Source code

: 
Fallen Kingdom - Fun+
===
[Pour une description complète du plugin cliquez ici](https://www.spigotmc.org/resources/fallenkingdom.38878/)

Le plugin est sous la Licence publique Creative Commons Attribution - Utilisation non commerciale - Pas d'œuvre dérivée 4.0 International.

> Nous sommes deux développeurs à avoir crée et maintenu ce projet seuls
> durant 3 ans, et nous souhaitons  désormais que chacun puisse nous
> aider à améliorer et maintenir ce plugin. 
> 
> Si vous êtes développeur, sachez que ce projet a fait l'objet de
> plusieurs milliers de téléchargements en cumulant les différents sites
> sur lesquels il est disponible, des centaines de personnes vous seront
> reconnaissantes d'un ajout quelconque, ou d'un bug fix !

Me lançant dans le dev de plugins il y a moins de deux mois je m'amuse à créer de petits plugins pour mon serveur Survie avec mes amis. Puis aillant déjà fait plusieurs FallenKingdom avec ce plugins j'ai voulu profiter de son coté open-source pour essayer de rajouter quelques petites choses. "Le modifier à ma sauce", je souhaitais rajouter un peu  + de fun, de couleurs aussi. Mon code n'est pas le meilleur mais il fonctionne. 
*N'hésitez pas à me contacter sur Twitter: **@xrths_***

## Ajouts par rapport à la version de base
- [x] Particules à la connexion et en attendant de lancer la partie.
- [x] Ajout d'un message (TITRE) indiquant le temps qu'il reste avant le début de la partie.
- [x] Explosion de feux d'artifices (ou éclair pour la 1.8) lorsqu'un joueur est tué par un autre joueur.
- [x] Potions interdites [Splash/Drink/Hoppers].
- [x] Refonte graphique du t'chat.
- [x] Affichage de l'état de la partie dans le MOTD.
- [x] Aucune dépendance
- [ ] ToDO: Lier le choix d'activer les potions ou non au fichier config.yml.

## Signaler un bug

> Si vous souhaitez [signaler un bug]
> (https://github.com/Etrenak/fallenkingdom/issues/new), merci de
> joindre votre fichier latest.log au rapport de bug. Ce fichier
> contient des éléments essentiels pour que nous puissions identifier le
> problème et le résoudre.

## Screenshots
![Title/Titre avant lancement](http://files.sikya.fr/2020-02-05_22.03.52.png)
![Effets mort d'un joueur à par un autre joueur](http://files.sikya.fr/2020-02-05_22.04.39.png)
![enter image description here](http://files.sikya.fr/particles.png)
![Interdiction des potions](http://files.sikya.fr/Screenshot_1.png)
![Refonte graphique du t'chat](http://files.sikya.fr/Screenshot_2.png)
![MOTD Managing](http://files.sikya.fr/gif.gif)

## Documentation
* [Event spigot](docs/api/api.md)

• • • • • • •

▶ Exercise goal: Check the data for the word "sikya" and pull out the lines that have it.

▶ Answer for the task:
![Title/Titre avant lancement](http://files.sikya.fr/2020-02-05_22.03.52.png)
![Effets mort d'un joueur à par un autre joueur](http://files.sikya.fr/2020-02-05_22.04.39.png)
![enter image description here](http://files.sikya.fr/particles.png)
![Interdiction des potions](http://files.sikya.fr/Screenshot_1.png)
![Refonte graphique du t'chat](http://files.sikya.fr/Screenshot_2.png)
![MOTD Managing](http://files.sikya.fr/gif.gif)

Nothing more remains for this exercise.